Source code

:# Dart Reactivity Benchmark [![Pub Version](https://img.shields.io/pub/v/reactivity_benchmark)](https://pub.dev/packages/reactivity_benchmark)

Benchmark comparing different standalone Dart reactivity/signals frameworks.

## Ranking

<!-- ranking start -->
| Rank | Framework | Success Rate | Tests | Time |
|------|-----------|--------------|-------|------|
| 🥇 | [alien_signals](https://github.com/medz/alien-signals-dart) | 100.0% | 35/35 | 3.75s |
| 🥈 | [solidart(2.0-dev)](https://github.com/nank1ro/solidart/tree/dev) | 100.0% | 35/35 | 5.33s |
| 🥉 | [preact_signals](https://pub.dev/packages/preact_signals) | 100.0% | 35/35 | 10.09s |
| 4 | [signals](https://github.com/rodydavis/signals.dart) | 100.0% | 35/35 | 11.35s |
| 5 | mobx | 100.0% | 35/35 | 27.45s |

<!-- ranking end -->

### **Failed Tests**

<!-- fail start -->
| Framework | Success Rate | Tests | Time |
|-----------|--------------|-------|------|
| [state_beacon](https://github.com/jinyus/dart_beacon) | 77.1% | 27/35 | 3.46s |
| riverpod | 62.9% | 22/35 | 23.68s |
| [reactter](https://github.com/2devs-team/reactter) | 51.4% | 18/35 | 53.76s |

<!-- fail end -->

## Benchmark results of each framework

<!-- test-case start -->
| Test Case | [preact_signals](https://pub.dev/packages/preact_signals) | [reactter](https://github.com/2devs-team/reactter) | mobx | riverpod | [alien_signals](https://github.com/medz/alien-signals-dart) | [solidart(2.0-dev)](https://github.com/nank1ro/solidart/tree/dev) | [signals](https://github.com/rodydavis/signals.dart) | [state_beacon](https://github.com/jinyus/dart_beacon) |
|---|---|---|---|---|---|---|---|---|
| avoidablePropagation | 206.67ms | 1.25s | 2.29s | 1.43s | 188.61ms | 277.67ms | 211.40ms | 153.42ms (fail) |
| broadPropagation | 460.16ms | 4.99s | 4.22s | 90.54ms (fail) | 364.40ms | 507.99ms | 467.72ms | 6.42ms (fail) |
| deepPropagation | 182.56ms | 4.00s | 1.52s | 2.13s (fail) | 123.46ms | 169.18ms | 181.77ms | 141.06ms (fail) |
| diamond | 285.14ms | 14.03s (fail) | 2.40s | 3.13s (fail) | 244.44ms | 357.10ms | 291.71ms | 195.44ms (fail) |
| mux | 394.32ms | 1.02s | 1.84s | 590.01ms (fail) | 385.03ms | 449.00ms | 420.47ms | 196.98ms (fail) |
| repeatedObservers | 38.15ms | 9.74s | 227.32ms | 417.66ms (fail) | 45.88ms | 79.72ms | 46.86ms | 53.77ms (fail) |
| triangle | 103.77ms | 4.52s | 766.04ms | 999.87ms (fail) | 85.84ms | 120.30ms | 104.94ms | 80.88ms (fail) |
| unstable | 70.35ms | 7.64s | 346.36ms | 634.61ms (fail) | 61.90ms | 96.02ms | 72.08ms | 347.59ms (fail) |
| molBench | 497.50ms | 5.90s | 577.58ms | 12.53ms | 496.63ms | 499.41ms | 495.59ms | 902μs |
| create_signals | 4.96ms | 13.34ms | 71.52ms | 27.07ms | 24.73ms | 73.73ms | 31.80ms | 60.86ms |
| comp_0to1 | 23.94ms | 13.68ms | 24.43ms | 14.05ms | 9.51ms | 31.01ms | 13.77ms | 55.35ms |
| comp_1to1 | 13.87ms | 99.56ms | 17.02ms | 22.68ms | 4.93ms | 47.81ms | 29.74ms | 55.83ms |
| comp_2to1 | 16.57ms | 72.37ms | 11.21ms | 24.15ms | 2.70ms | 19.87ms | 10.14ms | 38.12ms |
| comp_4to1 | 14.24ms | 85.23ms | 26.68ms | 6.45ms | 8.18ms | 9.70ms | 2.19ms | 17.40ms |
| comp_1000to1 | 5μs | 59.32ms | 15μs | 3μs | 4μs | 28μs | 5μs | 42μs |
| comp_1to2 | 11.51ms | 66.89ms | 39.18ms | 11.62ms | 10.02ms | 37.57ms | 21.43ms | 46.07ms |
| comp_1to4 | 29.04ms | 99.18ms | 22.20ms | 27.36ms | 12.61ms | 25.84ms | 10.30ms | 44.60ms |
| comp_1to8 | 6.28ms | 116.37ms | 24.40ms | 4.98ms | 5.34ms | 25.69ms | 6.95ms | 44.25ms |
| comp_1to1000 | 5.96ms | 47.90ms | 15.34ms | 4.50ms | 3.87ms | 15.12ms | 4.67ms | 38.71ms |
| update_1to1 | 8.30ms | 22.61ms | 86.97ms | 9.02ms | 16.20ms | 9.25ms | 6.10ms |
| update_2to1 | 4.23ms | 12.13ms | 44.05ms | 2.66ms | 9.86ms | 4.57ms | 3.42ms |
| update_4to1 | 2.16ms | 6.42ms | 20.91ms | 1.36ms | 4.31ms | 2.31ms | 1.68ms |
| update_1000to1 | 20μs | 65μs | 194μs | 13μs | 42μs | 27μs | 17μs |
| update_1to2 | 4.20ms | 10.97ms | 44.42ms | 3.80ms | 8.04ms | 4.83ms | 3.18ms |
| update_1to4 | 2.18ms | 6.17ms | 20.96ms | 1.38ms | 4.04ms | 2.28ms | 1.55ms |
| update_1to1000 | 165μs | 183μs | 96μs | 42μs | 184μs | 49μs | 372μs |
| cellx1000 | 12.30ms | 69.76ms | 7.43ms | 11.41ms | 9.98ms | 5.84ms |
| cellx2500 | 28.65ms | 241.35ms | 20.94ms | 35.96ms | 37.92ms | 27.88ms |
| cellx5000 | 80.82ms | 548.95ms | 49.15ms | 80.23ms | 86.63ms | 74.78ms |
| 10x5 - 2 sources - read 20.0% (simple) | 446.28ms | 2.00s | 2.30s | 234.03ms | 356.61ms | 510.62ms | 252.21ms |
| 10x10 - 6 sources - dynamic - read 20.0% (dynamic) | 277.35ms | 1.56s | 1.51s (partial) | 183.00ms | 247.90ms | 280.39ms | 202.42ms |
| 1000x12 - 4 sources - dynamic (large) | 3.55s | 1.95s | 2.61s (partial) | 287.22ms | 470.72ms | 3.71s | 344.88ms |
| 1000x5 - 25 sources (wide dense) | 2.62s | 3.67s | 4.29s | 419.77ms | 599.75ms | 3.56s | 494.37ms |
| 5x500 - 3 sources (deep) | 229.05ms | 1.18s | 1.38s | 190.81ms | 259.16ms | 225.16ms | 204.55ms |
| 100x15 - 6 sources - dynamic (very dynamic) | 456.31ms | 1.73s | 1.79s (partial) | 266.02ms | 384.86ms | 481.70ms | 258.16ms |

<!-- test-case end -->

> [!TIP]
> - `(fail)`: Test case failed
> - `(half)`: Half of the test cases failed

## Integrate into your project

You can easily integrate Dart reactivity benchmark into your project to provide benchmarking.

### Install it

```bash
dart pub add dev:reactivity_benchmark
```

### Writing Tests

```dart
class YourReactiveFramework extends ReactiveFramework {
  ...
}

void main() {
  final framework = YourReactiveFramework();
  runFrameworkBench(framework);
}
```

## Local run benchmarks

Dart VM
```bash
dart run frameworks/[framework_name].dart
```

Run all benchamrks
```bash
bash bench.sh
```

WORK TO BE COMPLETED:
An exact repetition of all the records above is required.

SOLUTION FOR THIS PROBLEM:
Source code

:# Dart Reactivity Benchmark [![Pub Version](https://img.shields.io/pub/v/reactivity_benchmark)](https://pub.dev/packages/reactivity_benchmark)

Benchmark comparing different standalone Dart reactivity/signals frameworks.

## Ranking

<!-- ranking start -->
| Rank | Framework | Success Rate | Tests | Time |
|------|-----------|--------------|-------|------|
| 🥇 | [alien_signals](https://github.com/medz/alien-signals-dart) | 100.0% | 35/35 | 3.75s |
| 🥈 | [solidart(2.0-dev)](https://github.com/nank1ro/solidart/tree/dev) | 100.0% | 35/35 | 5.33s |
| 🥉 | [preact_signals](https://pub.dev/packages/preact_signals) | 100.0% | 35/35 | 10.09s |
| 4 | [signals](https://github.com/rodydavis/signals.dart) | 100.0% | 35/35 | 11.35s |
| 5 | mobx | 100.0% | 35/35 | 27.45s |

<!-- ranking end -->

### **Failed Tests**

<!-- fail start -->
| Framework | Success Rate | Tests | Time |
|-----------|--------------|-------|------|
| [state_beacon](https://github.com/jinyus/dart_beacon) | 77.1% | 27/35 | 3.46s |
| riverpod | 62.9% | 22/35 | 23.68s |
| [reactter](https://github.com/2devs-team/reactter) | 51.4% | 18/35 | 53.76s |

<!-- fail end -->

## Benchmark results of each framework

<!-- test-case start -->
| Test Case | [preact_signals](https://pub.dev/packages/preact_signals) | [reactter](https://github.com/2devs-team/reactter) | mobx | riverpod | [alien_signals](https://github.com/medz/alien-signals-dart) | [solidart(2.0-dev)](https://github.com/nank1ro/solidart/tree/dev) | [signals](https://github.com/rodydavis/signals.dart) | [state_beacon](https://github.com/jinyus/dart_beacon) |
|---|---|---|---|---|---|---|---|---|
| avoidablePropagation | 206.67ms | 1.25s | 2.29s | 1.43s | 188.61ms | 277.67ms | 211.40ms | 153.42ms (fail) |
| broadPropagation | 460.16ms | 4.99s | 4.22s | 90.54ms (fail) | 364.40ms | 507.99ms | 467.72ms | 6.42ms (fail) |
| deepPropagation | 182.56ms | 4.00s | 1.52s | 2.13s (fail) | 123.46ms | 169.18ms | 181.77ms | 141.06ms (fail) |
| diamond | 285.14ms | 14.03s (fail) | 2.40s | 3.13s (fail) | 244.44ms | 357.10ms | 291.71ms | 195.44ms (fail) |
| mux | 394.32ms | 1.02s | 1.84s | 590.01ms (fail) | 385.03ms | 449.00ms | 420.47ms | 196.98ms (fail) |
| repeatedObservers | 38.15ms | 9.74s | 227.32ms | 417.66ms (fail) | 45.88ms | 79.72ms | 46.86ms | 53.77ms (fail) |
| triangle | 103.77ms | 4.52s | 766.04ms | 999.87ms (fail) | 85.84ms | 120.30ms | 104.94ms | 80.88ms (fail) |
| unstable | 70.35ms | 7.64s | 346.36ms | 634.61ms (fail) | 61.90ms | 96.02ms | 72.08ms | 347.59ms (fail) |
| molBench | 497.50ms | 5.90s | 577.58ms | 12.53ms | 496.63ms | 499.41ms | 495.59ms | 902μs |
| create_signals | 4.96ms | 13.34ms | 71.52ms | 27.07ms | 24.73ms | 73.73ms | 31.80ms | 60.86ms |
| comp_0to1 | 23.94ms | 13.68ms | 24.43ms | 14.05ms | 9.51ms | 31.01ms | 13.77ms | 55.35ms |
| comp_1to1 | 13.87ms | 99.56ms | 17.02ms | 22.68ms | 4.93ms | 47.81ms | 29.74ms | 55.83ms |
| comp_2to1 | 16.57ms | 72.37ms | 11.21ms | 24.15ms | 2.70ms | 19.87ms | 10.14ms | 38.12ms |
| comp_4to1 | 14.24ms | 85.23ms | 26.68ms | 6.45ms | 8.18ms | 9.70ms | 2.19ms | 17.40ms |
| comp_1000to1 | 5μs | 59.32ms | 15μs | 3μs | 4μs | 28μs | 5μs | 42μs |
| comp_1to2 | 11.51ms | 66.89ms | 39.18ms | 11.62ms | 10.02ms | 37.57ms | 21.43ms | 46.07ms |
| comp_1to4 | 29.04ms | 99.18ms | 22.20ms | 27.36ms | 12.61ms | 25.84ms | 10.30ms | 44.60ms |
| comp_1to8 | 6.28ms | 116.37ms | 24.40ms | 4.98ms | 5.34ms | 25.69ms | 6.95ms | 44.25ms |
| comp_1to1000 | 5.96ms | 47.90ms | 15.34ms | 4.50ms | 3.87ms | 15.12ms | 4.67ms | 38.71ms |
| update_1to1 | 8.30ms | 22.61ms | 86.97ms | 9.02ms | 16.20ms | 9.25ms | 6.10ms |
| update_2to1 | 4.23ms | 12.13ms | 44.05ms | 2.66ms | 9.86ms | 4.57ms | 3.42ms |
| update_4to1 | 2.16ms | 6.42ms | 20.91ms | 1.36ms | 4.31ms | 2.31ms | 1.68ms |
| update_1000to1 | 20μs | 65μs | 194μs | 13μs | 42μs | 27μs | 17μs |
| update_1to2 | 4.20ms | 10.97ms | 44.42ms | 3.80ms | 8.04ms | 4.83ms | 3.18ms |
| update_1to4 | 2.18ms | 6.17ms | 20.96ms | 1.38ms | 4.04ms | 2.28ms | 1.55ms |
| update_1to1000 | 165μs | 183μs | 96μs | 42μs | 184μs | 49μs | 372μs |
| cellx1000 | 12.30ms | 69.76ms | 7.43ms | 11.41ms | 9.98ms | 5.84ms |
| cellx2500 | 28.65ms | 241.35ms | 20.94ms | 35.96ms | 37.92ms | 27.88ms |
| cellx5000 | 80.82ms | 548.95ms | 49.15ms | 80.23ms | 86.63ms | 74.78ms |
| 10x5 - 2 sources - read 20.0% (simple) | 446.28ms | 2.00s | 2.30s | 234.03ms | 356.61ms | 510.62ms | 252.21ms |
| 10x10 - 6 sources - dynamic - read 20.0% (dynamic) | 277.35ms | 1.56s | 1.51s (partial) | 183.00ms | 247.90ms | 280.39ms | 202.42ms |
| 1000x12 - 4 sources - dynamic (large) | 3.55s | 1.95s | 2.61s (partial) | 287.22ms | 470.72ms | 3.71s | 344.88ms |
| 1000x5 - 25 sources (wide dense) | 2.62s | 3.67s | 4.29s | 419.77ms | 599.75ms | 3.56s | 494.37ms |
| 5x500 - 3 sources (deep) | 229.05ms | 1.18s | 1.38s | 190.81ms | 259.16ms | 225.16ms | 204.55ms |
| 100x15 - 6 sources - dynamic (very dynamic) | 456.31ms | 1.73s | 1.79s (partial) | 266.02ms | 384.86ms | 481.70ms | 258.16ms |

<!-- test-case end -->

> [!TIP]
> - `(fail)`: Test case failed
> - `(half)`: Half of the test cases failed

## Integrate into your project

You can easily integrate Dart reactivity benchmark into your project to provide benchmarking.

### Install it

```bash
dart pub add dev:reactivity_benchmark
```

### Writing Tests

```dart
class YourReactiveFramework extends ReactiveFramework {
  ...
}

void main() {
  final framework = YourReactiveFramework();
  runFrameworkBench(framework);
}
```

## Local run benchmarks

Dart VM
```bash
dart run frameworks/[framework_name].dart
```

Run all benchamrks
```bash
bash bench.sh
```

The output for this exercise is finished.